Re: but that's precisely part of the risk

john h on 7/30/02 at 09:12 (090977)

The orthopedic foot and ankle surgeon who did my left foot said you can never be sure about TTS even with the various test and that if I wanted to do a TTS surgery at the same time as my PF it would only last about 20 minutes longer. He said it was my call. As I rolled into surgery I gave him the go ahead on the TTS. Glad I did because I eliminated that as a possibilty.The TTS surgery and PF (Baxter Procedure) really caused me little pain and I was up and in shoes in 2 weeks. He will no perform any surgery on the fascia unless you have been treated conservatively for one year or more.

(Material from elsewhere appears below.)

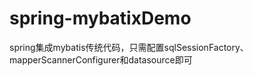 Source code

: # spring-mybatixDemo
spring集成mybatis传统代码，只需配置sqlSessionFactory、mapperScannerConfigurer和datasource即可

Re: but that's precisely part of the risk

Joe S on 7/31/02 at 00:14 (091073)

Elliot,

I think we finally agree on this one point. Actually I think we never truly disagreed. But anyway, here is my take and this is what I see in my practice. I would say roughly 90 percent of my patient population respond to conservative care. If patients are not responding then you need to be looking at other conditions which may affect the heel. I had a lady today who is not responding whatsoever. No history of trauma or anything. No symptoms in the tarsal tunnel. So I sending her for a bone scan to rule out a stress fracture of the calcaneus. I think one thing alot of docs be it a pod or an orthopedist typically do when they see heel pain is say it is PF. How many people get misdiagnosed with PF? I don't know. I bet it is alot. The same holds true with TTS as well. I think that when a lot of people see someone come in with pain is that general region and is not responsive to the tried and true conservative modialities that work, they just tell the patients 'Ms. Jones....You got PF or TTS' and leave it at that. That's not being a diagnostician. That's just someone throwing their hands up in the air. I like to get it right. I don't every time. But I like to try. It's kind of a game. I would say and probably the other docs on here will tell you this as well that most patients can and will ultimately tell you what they have just through their clinical symptoms.

Re: Well, I may disagree on one thing

elliott on 7/31/02 at 10:43 (091139)

No matter; sticks and stones may break my bones...

:-)

Re: Well, I may disagree on one thing

Joe S on 7/31/02 at 12:51 (091148)

literally

Re: Joe S & Elliot

Pete R on 7/31/02 at 13:58 (091161)

Are you both pods / doctors etc ?

Re: Joe S & Elliot

elliott on 7/31/02 at 14:50 (091168)

He's a pod, I'm a nothing layman TTS/heelpain sufferer.